[Source data]
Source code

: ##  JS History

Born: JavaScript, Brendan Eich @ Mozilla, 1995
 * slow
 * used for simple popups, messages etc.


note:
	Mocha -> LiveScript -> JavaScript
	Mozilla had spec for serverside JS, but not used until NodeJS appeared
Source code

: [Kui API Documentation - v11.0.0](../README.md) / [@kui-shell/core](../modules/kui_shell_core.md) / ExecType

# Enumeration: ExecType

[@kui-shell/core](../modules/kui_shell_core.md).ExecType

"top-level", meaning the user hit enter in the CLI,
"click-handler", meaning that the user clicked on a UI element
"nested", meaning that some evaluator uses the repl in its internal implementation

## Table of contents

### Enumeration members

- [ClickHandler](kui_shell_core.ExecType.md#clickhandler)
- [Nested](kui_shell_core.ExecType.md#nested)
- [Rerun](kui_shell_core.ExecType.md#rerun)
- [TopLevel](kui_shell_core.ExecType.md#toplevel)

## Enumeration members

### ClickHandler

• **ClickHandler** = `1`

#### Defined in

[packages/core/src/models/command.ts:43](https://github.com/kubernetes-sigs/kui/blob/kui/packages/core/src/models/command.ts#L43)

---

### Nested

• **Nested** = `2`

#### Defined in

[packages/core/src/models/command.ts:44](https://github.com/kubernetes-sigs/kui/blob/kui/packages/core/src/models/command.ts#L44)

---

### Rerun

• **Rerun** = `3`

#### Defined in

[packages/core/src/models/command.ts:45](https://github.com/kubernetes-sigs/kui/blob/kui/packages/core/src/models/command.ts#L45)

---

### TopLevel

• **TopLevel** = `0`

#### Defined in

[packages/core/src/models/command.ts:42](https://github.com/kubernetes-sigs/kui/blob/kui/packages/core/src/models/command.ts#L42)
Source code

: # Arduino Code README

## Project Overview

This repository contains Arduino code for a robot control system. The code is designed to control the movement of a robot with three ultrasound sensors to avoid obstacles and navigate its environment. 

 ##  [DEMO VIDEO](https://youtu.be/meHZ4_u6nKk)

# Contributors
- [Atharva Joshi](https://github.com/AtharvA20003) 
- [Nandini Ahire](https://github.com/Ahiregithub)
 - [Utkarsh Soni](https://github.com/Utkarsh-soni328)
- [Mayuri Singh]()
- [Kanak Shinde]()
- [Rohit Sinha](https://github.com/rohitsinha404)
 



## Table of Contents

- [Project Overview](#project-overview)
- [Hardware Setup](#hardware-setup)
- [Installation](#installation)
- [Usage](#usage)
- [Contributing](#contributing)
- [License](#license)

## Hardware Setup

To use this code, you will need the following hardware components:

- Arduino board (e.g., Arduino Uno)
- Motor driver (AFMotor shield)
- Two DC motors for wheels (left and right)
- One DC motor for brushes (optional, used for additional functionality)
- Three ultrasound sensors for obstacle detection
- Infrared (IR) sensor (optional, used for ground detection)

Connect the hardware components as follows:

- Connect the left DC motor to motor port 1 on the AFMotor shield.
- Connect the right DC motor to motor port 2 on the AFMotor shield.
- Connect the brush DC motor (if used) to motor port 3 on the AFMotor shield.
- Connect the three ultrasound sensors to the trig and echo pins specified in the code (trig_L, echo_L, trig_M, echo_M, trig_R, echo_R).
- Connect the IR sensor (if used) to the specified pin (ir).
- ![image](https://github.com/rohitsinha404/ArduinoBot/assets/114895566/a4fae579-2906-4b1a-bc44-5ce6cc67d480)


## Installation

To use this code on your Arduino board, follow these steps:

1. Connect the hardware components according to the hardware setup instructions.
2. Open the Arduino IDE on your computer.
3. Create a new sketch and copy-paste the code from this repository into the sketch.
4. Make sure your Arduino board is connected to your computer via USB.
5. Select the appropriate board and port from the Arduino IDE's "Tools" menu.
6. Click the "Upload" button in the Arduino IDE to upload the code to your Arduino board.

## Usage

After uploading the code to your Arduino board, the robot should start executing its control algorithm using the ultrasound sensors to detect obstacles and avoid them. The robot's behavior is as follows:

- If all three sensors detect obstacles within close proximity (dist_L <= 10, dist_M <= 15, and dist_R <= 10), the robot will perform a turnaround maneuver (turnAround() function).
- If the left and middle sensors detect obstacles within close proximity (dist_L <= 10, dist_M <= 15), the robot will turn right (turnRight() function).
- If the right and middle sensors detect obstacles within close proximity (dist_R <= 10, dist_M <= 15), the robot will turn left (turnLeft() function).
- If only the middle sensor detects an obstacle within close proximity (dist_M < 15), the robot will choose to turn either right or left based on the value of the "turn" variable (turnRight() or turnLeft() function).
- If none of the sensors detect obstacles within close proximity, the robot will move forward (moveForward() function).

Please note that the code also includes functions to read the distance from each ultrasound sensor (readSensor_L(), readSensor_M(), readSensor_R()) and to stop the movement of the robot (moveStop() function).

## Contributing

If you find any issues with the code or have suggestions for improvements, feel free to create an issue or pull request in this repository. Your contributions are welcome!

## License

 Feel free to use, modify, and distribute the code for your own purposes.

▶ [Problem requirements] Copy out the data shown above without altering anything.

▶ [Expected output]
Source code

: ##  JS History

Born: JavaScript, Brendan Eich @ Mozilla, 1995
 * slow
 * used for simple popups, messages etc.


note:
	Mocha -> LiveScript -> JavaScript
	Mozilla had spec for serverside JS, but not used until NodeJS appeared
Source code

: [Kui API Documentation - v11.0.0](../README.md) / [@kui-shell/core](../modules/kui_shell_core.md) / ExecType

# Enumeration: ExecType

[@kui-shell/core](../modules/kui_shell_core.md).ExecType

"top-level", meaning the user hit enter in the CLI,
"click-handler", meaning that the user clicked on a UI element
"nested", meaning that some evaluator uses the repl in its internal implementation

## Table of contents

### Enumeration members

- [ClickHandler](kui_shell_core.ExecType.md#clickhandler)
- [Nested](kui_shell_core.ExecType.md#nested)
- [Rerun](kui_shell_core.ExecType.md#rerun)
- [TopLevel](kui_shell_core.ExecType.md#toplevel)

## Enumeration members

### ClickHandler

• **ClickHandler** = `1`

#### Defined in

[packages/core/src/models/command.ts:43](https://github.com/kubernetes-sigs/kui/blob/kui/packages/core/src/models/command.ts#L43)

---

### Nested

• **Nested** = `2`

#### Defined in

[packages/core/src/models/command.ts:44](https://github.com/kubernetes-sigs/kui/blob/kui/packages/core/src/models/command.ts#L44)

---

### Rerun

• **Rerun** = `3`

#### Defined in

[packages/core/src/models/command.ts:45](https://github.com/kubernetes-sigs/kui/blob/kui/packages/core/src/models/command.ts#L45)

---

### TopLevel

• **TopLevel** = `0`

#### Defined in

[packages/core/src/models/command.ts:42](https://github.com/kubernetes-sigs/kui/blob/kui/packages/core/src/models/command.ts#L42)
Source code

: # Arduino Code README

## Project Overview

This repository contains Arduino code for a robot control system. The code is designed to control the movement of a robot with three ultrasound sensors to avoid obstacles and navigate its environment. 

 ##  [DEMO VIDEO](https://youtu.be/meHZ4_u6nKk)

# Contributors
- [Atharva Joshi](https://github.com/AtharvA20003) 
- [Nandini Ahire](https://github.com/Ahiregithub)
 - [Utkarsh Soni](https://github.com/Utkarsh-soni328)
- [Mayuri Singh]()
- [Kanak Shinde]()
- [Rohit Sinha](https://github.com/rohitsinha404)
 



## Table of Contents

- [Project Overview](#project-overview)
- [Hardware Setup](#hardware-setup)
- [Installation](#installation)
- [Usage](#usage)
- [Contributing](#contributing)
- [License](#license)

## Hardware Setup

To use this code, you will need the following hardware components:

- Arduino board (e.g., Arduino Uno)
- Motor driver (AFMotor shield)
- Two DC motors for wheels (left and right)
- One DC motor for brushes (optional, used for additional functionality)
- Three ultrasound sensors for obstacle detection
- Infrared (IR) sensor (optional, used for ground detection)

Connect the hardware components as follows:

- Connect the left DC motor to motor port 1 on the AFMotor shield.
- Connect the right DC motor to motor port 2 on the AFMotor shield.
- Connect the brush DC motor (if used) to motor port 3 on the AFMotor shield.
- Connect the three ultrasound sensors to the trig and echo pins specified in the code (trig_L, echo_L, trig_M, echo_M, trig_R, echo_R).
- Connect the IR sensor (if used) to the specified pin (ir).
- ![image](https://github.com/rohitsinha404/ArduinoBot/assets/114895566/a4fae579-2906-4b1a-bc44-5ce6cc67d480)


## Installation

To use this code on your Arduino board, follow these steps:

1. Connect the hardware components according to the hardware setup instructions.
2. Open the Arduino IDE on your computer.
3. Create a new sketch and copy-paste the code from this repository into the sketch.
4. Make sure your Arduino board is connected to your computer via USB.
5. Select the appropriate board and port from the Arduino IDE's "Tools" menu.
6. Click the "Upload" button in the Arduino IDE to upload the code to your Arduino board.

## Usage

After uploading the code to your Arduino board, the robot should start executing its control algorithm using the ultrasound sensors to detect obstacles and avoid them. The robot's behavior is as follows:

- If all three sensors detect obstacles within close proximity (dist_L <= 10, dist_M <= 15, and dist_R <= 10), the robot will perform a turnaround maneuver (turnAround() function).
- If the left and middle sensors detect obstacles within close proximity (dist_L <= 10, dist_M <= 15), the robot will turn right (turnRight() function).
- If the right and middle sensors detect obstacles within close proximity (dist_R <= 10, dist_M <= 15), the robot will turn left (turnLeft() function).
- If only the middle sensor detects an obstacle within close proximity (dist_M < 15), the robot will choose to turn either right or left based on the value of the "turn" variable (turnRight() or turnLeft() function).
- If none of the sensors detect obstacles within close proximity, the robot will move forward (moveForward() function).

Please note that the code also includes functions to read the distance from each ultrasound sensor (readSensor_L(), readSensor_M(), readSensor_R()) and to stop the movement of the robot (moveStop() function).

## Contributing

If you find any issues with the code or have suggestions for improvements, feel free to create an issue or pull request in this repository. Your contributions are welcome!

## License

 Feel free to use, modify, and distribute the code for your own purposes.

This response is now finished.